→ The task:
Throughout the material below, how many lines include the string "footnotesize"? Reply with only the number.
===
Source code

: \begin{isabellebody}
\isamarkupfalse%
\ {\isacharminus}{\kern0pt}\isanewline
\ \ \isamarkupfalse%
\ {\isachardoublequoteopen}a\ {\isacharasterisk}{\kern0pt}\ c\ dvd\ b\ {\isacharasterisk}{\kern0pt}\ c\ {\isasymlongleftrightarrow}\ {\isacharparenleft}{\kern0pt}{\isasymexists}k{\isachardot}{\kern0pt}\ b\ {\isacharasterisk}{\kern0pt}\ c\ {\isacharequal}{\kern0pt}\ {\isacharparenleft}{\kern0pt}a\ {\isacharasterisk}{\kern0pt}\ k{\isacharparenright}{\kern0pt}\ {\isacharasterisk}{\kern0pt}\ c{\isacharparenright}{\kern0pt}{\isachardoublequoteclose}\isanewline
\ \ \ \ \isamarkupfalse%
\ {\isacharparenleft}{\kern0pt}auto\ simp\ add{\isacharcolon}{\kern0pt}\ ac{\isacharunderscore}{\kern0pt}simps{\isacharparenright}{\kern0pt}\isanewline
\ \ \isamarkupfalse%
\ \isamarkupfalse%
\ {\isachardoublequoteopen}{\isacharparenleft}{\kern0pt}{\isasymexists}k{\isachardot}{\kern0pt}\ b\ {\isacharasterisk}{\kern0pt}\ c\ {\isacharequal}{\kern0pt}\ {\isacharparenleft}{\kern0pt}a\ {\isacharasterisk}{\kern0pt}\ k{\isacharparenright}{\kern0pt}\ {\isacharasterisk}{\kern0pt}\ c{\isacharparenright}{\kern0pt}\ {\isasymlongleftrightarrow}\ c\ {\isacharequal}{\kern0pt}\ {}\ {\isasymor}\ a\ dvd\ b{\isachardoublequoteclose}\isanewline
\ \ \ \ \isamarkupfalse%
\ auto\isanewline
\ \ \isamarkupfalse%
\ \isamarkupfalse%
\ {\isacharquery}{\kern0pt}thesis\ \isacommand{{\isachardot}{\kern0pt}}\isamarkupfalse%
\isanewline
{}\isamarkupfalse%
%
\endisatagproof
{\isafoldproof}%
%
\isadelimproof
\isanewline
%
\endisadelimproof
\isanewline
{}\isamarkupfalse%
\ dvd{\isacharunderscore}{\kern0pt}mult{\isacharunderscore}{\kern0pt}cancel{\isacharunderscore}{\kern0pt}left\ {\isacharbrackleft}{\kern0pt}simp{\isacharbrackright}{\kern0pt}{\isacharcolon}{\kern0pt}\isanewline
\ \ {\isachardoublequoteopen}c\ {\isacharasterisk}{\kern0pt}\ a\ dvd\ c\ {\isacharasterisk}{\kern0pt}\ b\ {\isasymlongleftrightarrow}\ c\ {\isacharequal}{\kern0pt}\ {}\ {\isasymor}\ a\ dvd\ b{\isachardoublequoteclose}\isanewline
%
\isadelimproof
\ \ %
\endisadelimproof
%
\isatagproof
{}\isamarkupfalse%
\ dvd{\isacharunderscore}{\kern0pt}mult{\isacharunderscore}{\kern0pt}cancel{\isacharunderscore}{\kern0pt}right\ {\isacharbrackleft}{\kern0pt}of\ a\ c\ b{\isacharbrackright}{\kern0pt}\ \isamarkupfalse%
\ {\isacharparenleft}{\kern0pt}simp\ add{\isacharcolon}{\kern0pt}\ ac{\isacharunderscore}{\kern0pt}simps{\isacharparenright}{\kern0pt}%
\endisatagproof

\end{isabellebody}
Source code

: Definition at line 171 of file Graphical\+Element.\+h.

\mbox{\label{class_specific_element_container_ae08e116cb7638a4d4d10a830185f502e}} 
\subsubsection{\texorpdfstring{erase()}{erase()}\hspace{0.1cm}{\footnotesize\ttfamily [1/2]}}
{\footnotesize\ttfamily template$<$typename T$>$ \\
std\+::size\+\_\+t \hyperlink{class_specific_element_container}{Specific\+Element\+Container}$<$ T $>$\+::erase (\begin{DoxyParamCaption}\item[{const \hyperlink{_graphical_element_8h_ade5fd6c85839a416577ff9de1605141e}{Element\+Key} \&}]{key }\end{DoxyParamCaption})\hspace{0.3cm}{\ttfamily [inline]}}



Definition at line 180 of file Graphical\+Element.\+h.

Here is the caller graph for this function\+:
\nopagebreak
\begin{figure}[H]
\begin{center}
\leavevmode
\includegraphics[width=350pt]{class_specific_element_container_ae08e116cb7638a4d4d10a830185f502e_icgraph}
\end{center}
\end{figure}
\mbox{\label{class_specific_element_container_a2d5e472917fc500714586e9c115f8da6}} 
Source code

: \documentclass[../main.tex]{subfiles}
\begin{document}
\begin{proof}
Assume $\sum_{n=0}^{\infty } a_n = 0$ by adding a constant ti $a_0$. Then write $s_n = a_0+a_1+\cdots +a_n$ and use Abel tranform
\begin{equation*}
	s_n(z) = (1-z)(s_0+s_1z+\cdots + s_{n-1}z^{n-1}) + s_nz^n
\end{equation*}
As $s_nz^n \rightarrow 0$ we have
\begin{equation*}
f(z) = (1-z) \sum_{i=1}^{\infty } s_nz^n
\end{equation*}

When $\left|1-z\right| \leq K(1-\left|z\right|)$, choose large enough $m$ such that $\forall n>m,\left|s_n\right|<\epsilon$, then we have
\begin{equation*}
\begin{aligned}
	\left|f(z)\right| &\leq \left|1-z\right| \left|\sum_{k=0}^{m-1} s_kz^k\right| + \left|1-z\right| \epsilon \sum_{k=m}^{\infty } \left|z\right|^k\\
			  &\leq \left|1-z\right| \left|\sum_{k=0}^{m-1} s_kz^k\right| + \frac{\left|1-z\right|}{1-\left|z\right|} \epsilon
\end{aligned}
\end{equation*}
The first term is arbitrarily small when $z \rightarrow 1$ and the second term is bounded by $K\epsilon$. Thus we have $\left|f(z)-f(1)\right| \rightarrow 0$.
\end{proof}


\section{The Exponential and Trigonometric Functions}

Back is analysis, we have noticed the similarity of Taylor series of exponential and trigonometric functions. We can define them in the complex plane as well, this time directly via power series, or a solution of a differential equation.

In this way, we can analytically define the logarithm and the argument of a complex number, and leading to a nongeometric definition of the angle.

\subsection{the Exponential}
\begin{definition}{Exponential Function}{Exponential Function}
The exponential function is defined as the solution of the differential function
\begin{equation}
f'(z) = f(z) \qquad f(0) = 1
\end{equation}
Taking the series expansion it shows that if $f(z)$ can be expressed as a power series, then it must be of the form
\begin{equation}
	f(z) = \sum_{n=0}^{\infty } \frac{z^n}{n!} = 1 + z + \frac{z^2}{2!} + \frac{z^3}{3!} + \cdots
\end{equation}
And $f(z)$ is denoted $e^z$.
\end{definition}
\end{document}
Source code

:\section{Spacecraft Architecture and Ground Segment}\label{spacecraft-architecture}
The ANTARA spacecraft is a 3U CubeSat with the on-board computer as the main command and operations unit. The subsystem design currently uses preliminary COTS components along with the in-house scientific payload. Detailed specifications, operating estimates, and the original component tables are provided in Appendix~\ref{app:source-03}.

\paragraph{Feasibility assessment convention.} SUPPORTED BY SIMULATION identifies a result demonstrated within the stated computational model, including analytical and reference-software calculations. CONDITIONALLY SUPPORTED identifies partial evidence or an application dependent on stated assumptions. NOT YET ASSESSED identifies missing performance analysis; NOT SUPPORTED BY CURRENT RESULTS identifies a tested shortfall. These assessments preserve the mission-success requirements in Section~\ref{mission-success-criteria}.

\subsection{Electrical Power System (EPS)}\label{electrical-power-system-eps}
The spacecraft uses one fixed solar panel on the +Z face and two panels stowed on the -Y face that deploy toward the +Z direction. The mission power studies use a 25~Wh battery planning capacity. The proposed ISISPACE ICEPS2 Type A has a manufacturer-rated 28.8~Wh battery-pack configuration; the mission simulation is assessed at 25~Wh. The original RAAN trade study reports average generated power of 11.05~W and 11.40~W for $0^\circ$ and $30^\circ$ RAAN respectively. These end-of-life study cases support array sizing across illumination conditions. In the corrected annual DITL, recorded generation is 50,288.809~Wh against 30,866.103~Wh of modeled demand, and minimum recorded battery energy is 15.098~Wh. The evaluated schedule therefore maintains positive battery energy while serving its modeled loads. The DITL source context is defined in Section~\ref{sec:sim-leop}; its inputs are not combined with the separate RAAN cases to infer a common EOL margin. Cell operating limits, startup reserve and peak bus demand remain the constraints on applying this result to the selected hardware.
===
→ Output below:
2